Exercise prompt:
Return each line of the entries that holds the string "Please".

Given entries:
● ● ●

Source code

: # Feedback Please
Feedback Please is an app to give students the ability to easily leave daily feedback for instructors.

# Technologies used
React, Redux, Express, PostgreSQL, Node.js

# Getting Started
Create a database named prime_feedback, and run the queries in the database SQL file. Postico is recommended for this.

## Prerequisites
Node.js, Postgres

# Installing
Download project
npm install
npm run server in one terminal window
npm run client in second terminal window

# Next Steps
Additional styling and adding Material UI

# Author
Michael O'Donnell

● ● ●

Your response:
: # Feedback Please
Feedback Please is an app to give students the ability to easily leave daily feedback for instructors.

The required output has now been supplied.